Epilogue
Parqul-Tuz moved a claw over his air-chair’s steering sensor, causing it to rotate ninety degrees.
‘You see those?’
The Auroxilan extended one of his several stubby arms to point at a row of a dozen wagons standing near the brink of the vast salt quarry of which he was owner and boss.
The white-haired stranger nodded silently.
‘They’re full of salt-rock,’ continued Tuz. ‘The whole lot needs splitting down for processing.’
He looked back at the human.
‘The day-shift splitters signed off an hour ago. I’m short of somebody to work nights. The job’s yours if you start immediately. All the tools you’ll need are in the wagon with the tarpaulin over it.’
He fixed the man with a hard three-eyed stare.

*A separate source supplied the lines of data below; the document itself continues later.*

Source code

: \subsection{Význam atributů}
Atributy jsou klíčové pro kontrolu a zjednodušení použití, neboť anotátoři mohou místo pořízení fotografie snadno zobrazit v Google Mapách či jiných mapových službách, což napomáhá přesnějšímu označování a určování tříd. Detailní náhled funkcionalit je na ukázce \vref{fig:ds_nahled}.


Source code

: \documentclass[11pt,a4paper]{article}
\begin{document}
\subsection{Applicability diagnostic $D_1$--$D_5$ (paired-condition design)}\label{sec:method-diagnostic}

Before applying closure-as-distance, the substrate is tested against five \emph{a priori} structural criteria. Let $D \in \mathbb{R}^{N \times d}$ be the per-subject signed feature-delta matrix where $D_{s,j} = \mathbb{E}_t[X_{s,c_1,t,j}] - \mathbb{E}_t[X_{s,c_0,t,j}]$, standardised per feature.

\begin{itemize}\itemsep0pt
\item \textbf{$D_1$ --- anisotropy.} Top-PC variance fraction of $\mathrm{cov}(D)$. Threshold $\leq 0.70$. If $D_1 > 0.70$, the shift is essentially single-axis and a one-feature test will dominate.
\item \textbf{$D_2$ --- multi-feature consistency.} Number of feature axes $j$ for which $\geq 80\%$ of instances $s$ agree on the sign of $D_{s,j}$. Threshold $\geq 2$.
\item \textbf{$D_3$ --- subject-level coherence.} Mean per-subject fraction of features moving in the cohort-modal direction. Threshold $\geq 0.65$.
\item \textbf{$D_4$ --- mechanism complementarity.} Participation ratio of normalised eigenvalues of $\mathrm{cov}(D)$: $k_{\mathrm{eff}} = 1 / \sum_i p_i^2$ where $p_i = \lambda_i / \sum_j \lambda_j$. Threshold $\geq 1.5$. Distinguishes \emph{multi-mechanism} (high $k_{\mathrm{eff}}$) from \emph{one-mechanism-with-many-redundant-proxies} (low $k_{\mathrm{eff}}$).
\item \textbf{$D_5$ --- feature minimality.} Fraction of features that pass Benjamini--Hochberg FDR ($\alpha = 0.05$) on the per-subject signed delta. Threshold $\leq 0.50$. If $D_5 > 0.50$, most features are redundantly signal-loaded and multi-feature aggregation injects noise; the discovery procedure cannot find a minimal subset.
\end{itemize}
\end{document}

‘I’ll pay fifty credits for every wagon-load you split. If you’re as strong as you say, you should get through a couple a night. Interested?’
The human eyed the row of wagons for a few moments before replying.

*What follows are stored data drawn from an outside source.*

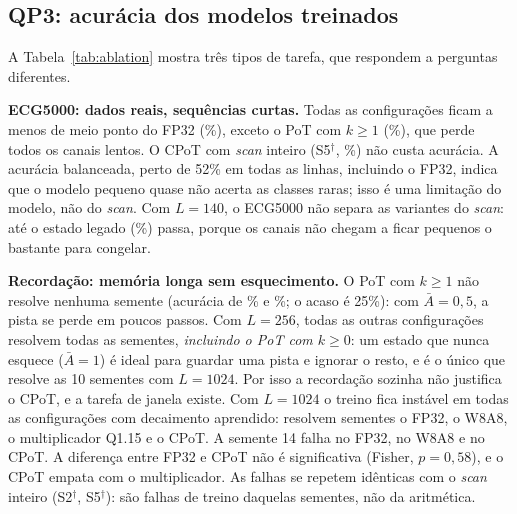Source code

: \documentclass[12pt]{article}
\begin{document}
\subsection{QP3: acurácia dos modelos treinados}

\begin{table}[htb]
\centering
\caption{Acurácia de teste (\%, média $\pm$ desvio padrão entre sementes) no ECG5000 e na janela; na recordação, sementes que resolvem a tarefa (acurácia $>90\%$) sobre sementes treinadas. S2, S4 e S5 têm 10 sementes na janela e com $L=1024$, e S0 e S1 têm 10 com $L=1024$; as demais células têm 5 (3 com $L=1024$). $^\dagger$/$^\ddagger$: o mesmo modelo treinado, avaliado com o \emph{scan} inteiro bit-exato do RTL (configuração proposta e legada).}
\label{tab:ablation}
\footnotesize
\setlength{\tabcolsep}{3pt}
\resizebox{\textwidth}{!}{%
}
\end{table}

A Tabela~\ref{tab:ablation} mostra três tipos de tarefa, que respondem a perguntas diferentes.

\textbf{ECG5000: dados reais, sequências curtas.} Todas as configurações ficam a menos de meio ponto do FP32 (\%), exceto o PoT com $k\geq1$ (\%), que perde todos os canais lentos. O CPoT com \emph{scan} inteiro (S5$^\dagger$, \%) não custa acurácia. A acurácia balanceada, perto de 52\% em todas as linhas, incluindo o FP32, indica que o modelo pequeno quase não acerta as classes raras; isso é uma limitação do modelo, não do \emph{scan}. Com $L=140$, o ECG5000 não separa as variantes do \emph{scan}: até o estado legado (\%) passa, porque os canais não chegam a ficar pequenos o bastante para congelar.

\textbf{Recordação: memória longa sem esquecimento.} O PoT com $k\geq1$ não resolve nenhuma semente (acurácia de \% e \%; o acaso é 25\%): com $\bar{A}=0{,}5$, a pista se perde em poucos passos. Com $L=256$, todas as outras configurações resolvem todas as sementes, \emph{incluindo o PoT com $k\geq0$}: um estado que nunca esquece ($\bar{A}=1$) é ideal para guardar uma pista e ignorar o resto, e é o único que resolve as 10 sementes com $L=1024$. Por isso a recordação sozinha não justifica o CPoT, e a tarefa de janela existe. Com $L=1024$ o treino fica instável em todas as configurações com decaimento aprendido: resolvem  sementes o FP32,  o W8A8,  o multiplicador Q1.15 e  o CPoT. A semente 14 falha no FP32, no W8A8 e no CPoT. A diferença entre FP32 e CPoT não é significativa (Fisher, $p=0{,}58$), e o CPoT empata com o multiplicador. As falhas se repetem idênticas com o \emph{scan} inteiro (S2$^\dagger$, S5$^\dagger$): são falhas de treino daquelas sementes, não da aritmética.
\end{document}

‘If you double the rate, I will do them all tonight.’
Tuz snorted incredulously. His flabby blue body began to shake with laughter.
‘All of them! Don’t be a fool! There isn’t a being in the galaxy who could split twelve wagons of salt-rock in a single eight-hour shift!’
But the human’s earnest expression didn’t falter. He was serious.
Tuz gave another snort. He sensed a chance to profit from the stranger’s foolishness.
‘Fine – double-pay if you manage all of them. But half-pay if you don’t. What do you say to that?’
The man paused briefly before nodding again.
‘You’ve got yourself a deal!’ roared Tuz. ‘And good luck with achieving the impossible!’
He turned his air-chair and glided away, still chortling to himself about the human’s ludicrous proposition.
Once alone, the man strode purposefully towards the first wagon.
‘Nothing is impossible,’ he murmured to himself, ‘if you put your mind to it . . .’
Standing before the wagon, he closed his eyes. His brow furrowed and a look of intense concentration filled his face.
Four massive rocks on top of the first piled wagon began to rise slowly into the air. They floated up, then across, to hover impossibly over a part-filled crate of split rock. There was a series of loud cra-ack sounds and neat fractures suddenly appeared in each of the levitating rocks. Their fragments tumbled down into the crate.
The man immediately focused his concentration on the next layer of rocks. He had a hard night’s work ahead of him. But it was worth it. On the terms he had agreed, the pay would be enough to begin his journey back to Earth.
And he had to get back – whatever it took and whatever the risk. There was someone he was desperate to see.
Someone he would happily cross a galaxy for . . .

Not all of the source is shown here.